> _ACTION ITEM_: If a line in the data below holds the word "HKLM", include it in the count. Give only the final number.
───── EXERCISE INPUTS
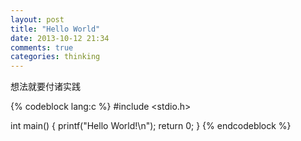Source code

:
 ```yaml
---
layout: post
title: "Hello World"
date: 2013-10-12 21:34
comments: true
categories: thinking
---
```


想法就要付诸实践

{% codeblock lang:c %}
#include <stdio.h>

int main()
{
    printf("Hello World!\n");
    return 0;
}
{% endcodeblock %}
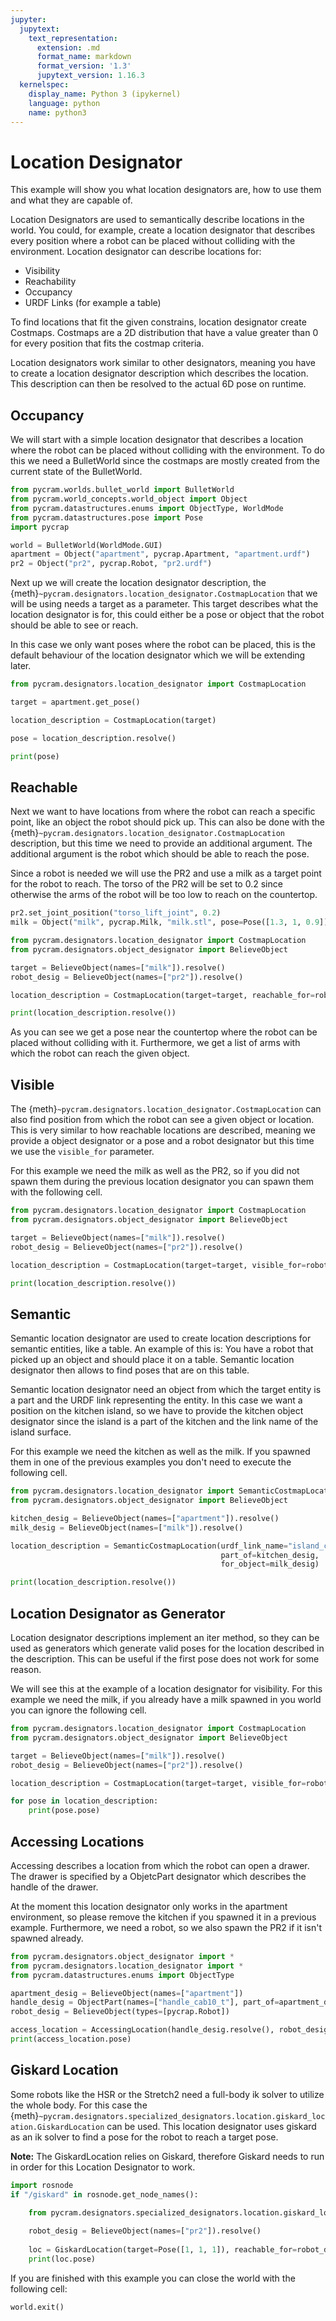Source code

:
 ```yaml
---
jupyter:
  jupytext:
    text_representation:
      extension: .md
      format_name: markdown
      format_version: '1.3'
      jupytext_version: 1.16.3
  kernelspec:
    display_name: Python 3 (ipykernel)
    language: python
    name: python3
---
```


# Location Designator

This example will show you what location designators are, how to use them and what they are capable of.

Location Designators are used to semantically describe locations in the world. You could, for example, create a location
designator that describes every position where a robot can be placed without colliding with the environment. Location
designator can describe locations for:

* Visibility
* Reachability
* Occupancy
* URDF Links (for example a table)

To find locations that fit the given constrains, location designator create Costmaps. Costmaps are a 2D distribution
that have a value greater than 0 for every position that fits the costmap criteria.

Location designators work similar to other designators, meaning you have to create a location designator description
which describes the location. This description can then be resolved to the actual 6D pose on runtime.

## Occupancy

We will start with a simple location designator that describes a location where the robot can be placed without
colliding with the environment. To do this we need a BulletWorld since the costmaps are mostly created from the current
state of the BulletWorld.

```python
from pycram.worlds.bullet_world import BulletWorld
from pycram.world_concepts.world_object import Object
from pycram.datastructures.enums import ObjectType, WorldMode
from pycram.datastructures.pose import Pose
import pycrap

world = BulletWorld(WorldMode.GUI)
apartment = Object("apartment", pycrap.Apartment, "apartment.urdf")
pr2 = Object("pr2", pycrap.Robot, "pr2.urdf")
```

Next up we will create the location designator description, the {meth}`~pycram.designators.location_designator.CostmapLocation` that we will be using needs a
target as a parameter. This target describes what the location designator is for, this could either be a pose or object
that the robot should be able to see or reach.

In this case we only want poses where the robot can be placed, this is the default behaviour of the location designator
which we will be extending later.

```python
from pycram.designators.location_designator import CostmapLocation

target = apartment.get_pose()

location_description = CostmapLocation(target)

pose = location_description.resolve()

print(pose)
```

## Reachable

Next we want to have locations from where the robot can reach a specific point, like an object the robot should pick up. This
can also be done with the {meth}`~pycram.designators.location_designator.CostmapLocation` description, but this time we need to provide an additional argument.
The additional argument is the robot which should be able to reach the pose.

Since a robot is needed we will use the PR2 and use a milk as a target point for the robot to reach. The torso of the
PR2 will be set to 0.2 since otherwise the arms of the robot will be too low to reach on the countertop.

```python
pr2.set_joint_position("torso_lift_joint", 0.2)
milk = Object("milk", pycrap.Milk, "milk.stl", pose=Pose([1.3, 1, 0.9]))

```

```python
from pycram.designators.location_designator import CostmapLocation
from pycram.designators.object_designator import BelieveObject

target = BelieveObject(names=["milk"]).resolve()
robot_desig = BelieveObject(names=["pr2"]).resolve()

location_description = CostmapLocation(target=target, reachable_for=robot_desig)

print(location_description.resolve())
```

As you can see we get a pose near the countertop where the robot can be placed without colliding with it. Furthermore,
we get a list of arms with which the robot can reach the given object.

## Visible

The {meth}`~pycram.designators.location_designator.CostmapLocation` can also find position from which the robot can see a given object or location. This is very
similar to how reachable locations are described, meaning we provide a object designator or a pose and a robot
designator but this time we use the ```visible_for``` parameter.

For this example we need the milk as well as the PR2, so if you did not spawn them during the previous location
designator you can spawn them with the following cell.

```python
from pycram.designators.location_designator import CostmapLocation
from pycram.designators.object_designator import BelieveObject

target = BelieveObject(names=["milk"]).resolve()
robot_desig = BelieveObject(names=["pr2"]).resolve()

location_description = CostmapLocation(target=target, visible_for=robot_desig)

print(location_description.resolve())
```

## Semantic

Semantic location designator are used to create location descriptions for semantic entities, like a table. An example of
this is: You have a robot that picked up an object and should place it on a table. Semantic location designator then
allows to find poses that are on this table.

Semantic location designator need an object from which the target entity is a part and the URDF link representing the
entity. In this case we want a position on the kitchen island, so we have to provide the kitchen object designator since
the island is a part of the kitchen and the link name of the island surface.

For this example we need the kitchen as well as the milk. If you spawned them in one of the previous examples you don't
need to execute the following cell.

```python
from pycram.designators.location_designator import SemanticCostmapLocation
from pycram.designators.object_designator import BelieveObject

kitchen_desig = BelieveObject(names=["apartment"]).resolve()
milk_desig = BelieveObject(names=["milk"]).resolve()

location_description = SemanticCostmapLocation(urdf_link_name="island_countertop",
                                               part_of=kitchen_desig,
                                               for_object=milk_desig)

print(location_description.resolve())
```

## Location Designator as Generator

Location designator descriptions implement an iter method, so they can be used as generators which generate valid poses
for the location described in the description. This can be useful if the first pose does not work for some reason.

We will see this at the example of a location designator for visibility. For this example we need the milk, if you
already have a milk spawned in you world you can ignore the following cell.

```python
from pycram.designators.location_designator import CostmapLocation
from pycram.designators.object_designator import BelieveObject

target = BelieveObject(names=["milk"]).resolve()
robot_desig = BelieveObject(names=["pr2"]).resolve()

location_description = CostmapLocation(target=target, visible_for=robot_desig)

for pose in location_description:
    print(pose.pose)
```

## Accessing Locations

Accessing describes a location from which the robot can open a drawer. The drawer is specified by a ObjetcPart
designator which describes the handle of the drawer.

At the moment this location designator only works in the apartment environment, so please remove the kitchen if you
spawned it in a previous example. Furthermore, we need a robot, so we also spawn the PR2 if it isn't spawned already.

```python
from pycram.designators.object_designator import *
from pycram.designators.location_designator import *
from pycram.datastructures.enums import ObjectType

apartment_desig = BelieveObject(names=["apartment"])
handle_desig = ObjectPart(names=["handle_cab10_t"], part_of=apartment_desig.resolve())
robot_desig = BelieveObject(types=[pycrap.Robot])

access_location = AccessingLocation(handle_desig.resolve(), robot_desig.resolve()).resolve()
print(access_location.pose)
```

## Giskard Location

Some robots like the HSR or the Stretch2 need a full-body ik solver to utilize the whole body. For this case
the {meth}`~pycram.designators.specialized_designators.location.giskard_location.GiskardLocation` can be used. This location designator uses giskard as an ik solver to find a pose for the
robot to reach a target pose.

**Note:** The GiskardLocation relies on Giskard, therefore Giskard needs to run in order for this Location Designator to
work.

```python
import rosnode
if "/giskard" in rosnode.get_node_names():

    from pycram.designators.specialized_designators.location.giskard_location import GiskardLocation
    
    robot_desig = BelieveObject(names=["pr2"]).resolve()
    
    loc = GiskardLocation(target=Pose([1, 1, 1]), reachable_for=robot_desig).resolve()
    print(loc.pose)
```

If you are finished with this example you can close the world with the following cell:

```python
world.exit()
```
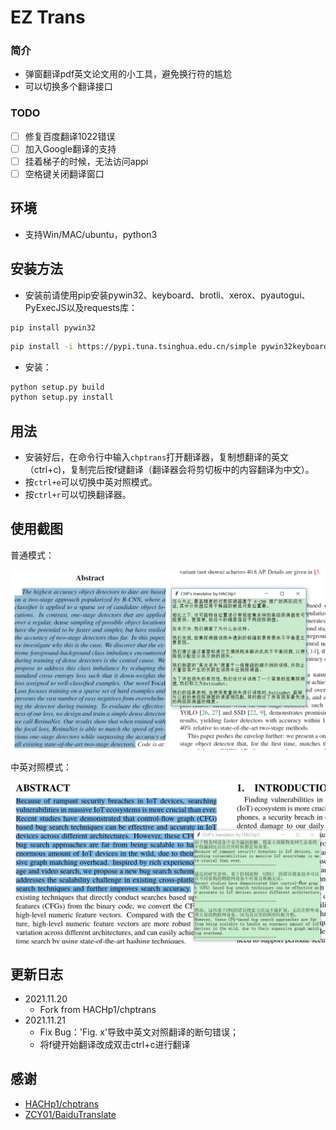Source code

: # EZ Trans

### 简介

* 弹窗翻译pdf英文论文用的小工具，避免换行符的尴尬
* 可以切换多个翻译接口

### TODO

- [ ] 修复百度翻译1022错误
- [ ] 加入Google翻译的支持
- [ ] 挂着梯子的时候，无法访问appi
- [ ] 空格键关闭翻译窗口

## 环境

* 支持Win/MAC/ubuntu，python3

## 安装方法

* 安装前请使用pip安装pywin32、keyboard、brotli、xerox、pyautogui、PyExecJS以及requests库：

```
pip install pywin32
```

``` bash
pip install -i https://pypi.tuna.tsinghua.edu.cn/simple pywin32keyboard brotli xerox pyautogui requests PyExecJS
```

* 安装：

``` bash
python setup.py build
python setup.py install
```

## 用法

* 安装好后，在命令行中输入`chptrans`打开翻译器，复制想翻译的英文（ctrl+c)，复制完后按f键翻译（翻译器会将剪切板中的内容翻译为中文）。
* 按`ctrl+e`可以切换中英对照模式。
* 按`ctrl+r`可以切换翻译器。

## 使用截图

普通模式：

![](img/show.png)

中英对照模式：

![](img/show2.png)

## 更新日志

* 2021.11.20
  *  Fork from HACHp1/chptrans
* 2021.11.21 
  * Fix Bug：'Fig. x'导致中英文对照翻译的断句错误；
  * 将f键开始翻译改成双击ctrl+c进行翻译

## 感谢

- [HACHp1/chptrans](https://github.com/HACHp1/chptrans)
- [ ZCY01/BaiduTranslate ](https://github.com/ZCY01/BaiduTranslate)
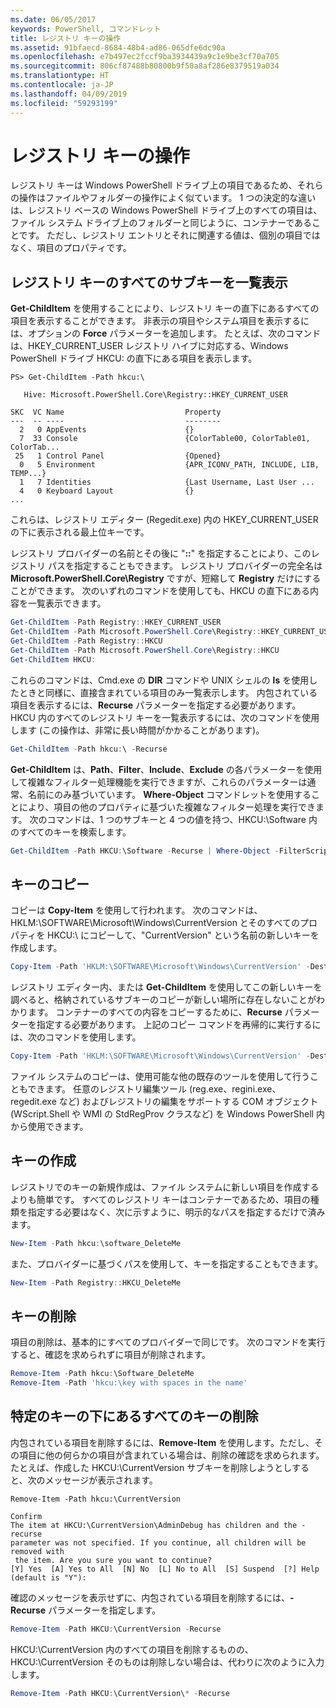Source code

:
```yaml
---
ms.date: 06/05/2017
keywords: PowerShell, コマンドレット
title: レジストリ キーの操作
ms.assetid: 91bfaecd-8684-48b4-ad86-065dfe6dc90a
ms.openlocfilehash: e7b497ec2fccf9ba3934439a9c1e9be3cf70a705
ms.sourcegitcommit: 806cf87488b80800b9f50a8af286e8379519a034
ms.translationtype: HT
ms.contentlocale: ja-JP
ms.lasthandoff: 04/09/2019
ms.locfileid: "59293199"
---
```

# <a name="working-with-registry-keys"></a>レジストリ キーの操作

レジストリ キーは Windows PowerShell ドライブ上の項目であるため、それらの操作はファイルやフォルダーの操作によく似ています。 1 つの決定的な違いは、レジストリ ベースの Windows PowerShell ドライブ上のすべての項目は、ファイル システム ドライブ上のフォルダーと同じように、コンテナーであることです。 ただし、レジストリ エントリとそれに関連する値は、個別の項目ではなく、項目のプロパティです。

## <a name="listing-all-subkeys-of-a-registry-key"></a>レジストリ キーのすべてのサブキーを一覧表示

**Get-ChildItem** を使用することにより、レジストリ キーの直下にあるすべての項目を表示することができます。 非表示の項目やシステム項目を表示するには、オプションの **Force** パラメーターを追加します。 たとえば、次のコマンドは、HKEY_CURRENT_USER レジストリ ハイブに対応する、Windows PowerShell ドライブ HKCU: の直下にある項目を表示します。

```
PS> Get-ChildItem -Path hkcu:\

   Hive: Microsoft.PowerShell.Core\Registry::HKEY_CURRENT_USER

SKC  VC Name                           Property
---  -- ----                           --------
  2   0 AppEvents                      {}
  7  33 Console                        {ColorTable00, ColorTable01, ColorTab...
 25   1 Control Panel                  {Opened}
  0   5 Environment                    {APR_ICONV_PATH, INCLUDE, LIB, TEMP...}
  1   7 Identities                     {Last Username, Last User ...
  4   0 Keyboard Layout                {}
...
```

これらは、レジストリ エディター (Regedit.exe) 内の HKEY_CURRENT_USER の下に表示される最上位キーです。

レジストリ プロバイダーの名前とその後に "**::**" を指定することにより、このレジストリ パスを指定することもできます。 レジストリ プロバイダーの完全名は **Microsoft.PowerShell.Core\\Registry** ですが、短縮して **Registry** だけにすることができます。 次のいずれのコマンドを使用しても、HKCU の直下にある内容を一覧表示できます。

```powershell
Get-ChildItem -Path Registry::HKEY_CURRENT_USER
Get-ChildItem -Path Microsoft.PowerShell.Core\Registry::HKEY_CURRENT_USER
Get-ChildItem -Path Registry::HKCU
Get-ChildItem -Path Microsoft.PowerShell.Core\Registry::HKCU
Get-ChildItem HKCU:
```

これらのコマンドは、Cmd.exe の **DIR** コマンドや UNIX シェルの **ls** を使用したときと同様に、直接含まれている項目のみ一覧表示します。 内包されている項目を表示するには、**Recurse** パラメーターを指定する必要があります。 HKCU 内のすべてのレジストリ キーを一覧表示するには、次のコマンドを使用します (この操作は、非常に長い時間がかかることがあります)。

```powershell
Get-ChildItem -Path hkcu:\ -Recurse
```

**Get-ChildItem** は、**Path**、**Filter**、**Include**、**Exclude** の各パラメーターを使用して複雑なフィルター処理機能を実行できますが、これらのパラメーターは通常、名前にのみ基づいています。 **Where-Object** コマンドレットを使用することにより、項目の他のプロパティに基づいた複雑なフィルター処理を実行できます。 次のコマンドは、1 つのサブキーと 4 つの値を持つ、HKCU:\\Software 内のすべてのキーを検索します。

```powershell
Get-ChildItem -Path HKCU:\Software -Recurse | Where-Object -FilterScript {($_.SubKeyCount -le 1) -and ($_.ValueCount -eq 4) }
```

## <a name="copying-keys"></a>キーのコピー

コピーは **Copy-Item** を使用して行われます。 次のコマンドは、HKLM:\\SOFTWARE\\Microsoft\\Windows\\CurrentVersion とそのすべてのプロパティを HKCU:\\ にコピーして、"CurrentVersion" という名前の新しいキーを作成します。

```powershell
Copy-Item -Path 'HKLM:\SOFTWARE\Microsoft\Windows\CurrentVersion' -Destination hkcu:
```

レジストリ エディター内、または **Get-ChildItem** を使用してこの新しいキーを調べると、格納されているサブキーのコピーが新しい場所に存在しないことがわかります。 コンテナーのすべての内容をコピーするために、**Recurse** パラメーターを指定する必要があります。 上記のコピー コマンドを再帰的に実行するには、次のコマンドを使用します。

```powershell
Copy-Item -Path 'HKLM:\SOFTWARE\Microsoft\Windows\CurrentVersion' -Destination hkcu: -Recurse
```

ファイル システムのコピーは、使用可能な他の既存のツールを使用して行うこともできます。 任意のレジストリ編集ツール (reg.exe、regini.exe、regedit.exe など) およびレジストリの編集をサポートする COM オブジェクト (WScript.Shell や WMI の StdRegProv クラスなど) を Windows PowerShell 内から使用できます。

## <a name="creating-keys"></a>キーの作成

レジストリでのキーの新規作成は、ファイル システムに新しい項目を作成するよりも簡単です。 すべてのレジストリ キーはコンテナーであるため、項目の種類を指定する必要はなく、次に示すように、明示的なパスを指定するだけで済みます。

```powershell
New-Item -Path hkcu:\software_DeleteMe
```

また、プロバイダーに基づくパスを使用して、キーを指定することもできます。

```powershell
New-Item -Path Registry::HKCU_DeleteMe
```

## <a name="deleting-keys"></a>キーの削除

項目の削除は、基本的にすべてのプロバイダーで同じです。 次のコマンドを実行すると、確認を求められずに項目が削除されます。

```powershell
Remove-Item -Path hkcu:\Software_DeleteMe
Remove-Item -Path 'hkcu:\key with spaces in the name'
```

## <a name="removing-all-keys-under-a-specific-key"></a>特定のキーの下にあるすべてのキーの削除

内包されている項目を削除するには、**Remove-Item** を使用します。ただし、その項目に他の何らかの項目が含まれている場合は、削除の確認を求められます。 たとえば、作成した HKCU:\\CurrentVersion サブキーを削除しようとしすると、次のメッセージが表示されます。

```
Remove-Item -Path hkcu:\CurrentVersion

Confirm
The item at HKCU:\CurrentVersion\AdminDebug has children and the -recurse
parameter was not specified. If you continue, all children will be removed with
 the item. Are you sure you want to continue?
[Y] Yes  [A] Yes to All  [N] No  [L] No to All  [S] Suspend  [?] Help
(default is "Y"):
```

確認のメッセージを表示せずに、内包されている項目を削除するには、**-Recurse** パラメーターを指定します。

```powershell
Remove-Item -Path HKCU:\CurrentVersion -Recurse
```

HKCU:\\CurrentVersion 内のすべての項目を削除するものの、HKCU:\\CurrentVersion そのものは削除しない場合は、代わりに次のように入力します。

```powershell
Remove-Item -Path HKCU:\CurrentVersion\* -Recurse
```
──────────
> _SOLUTION FOR THIS TASK_: 3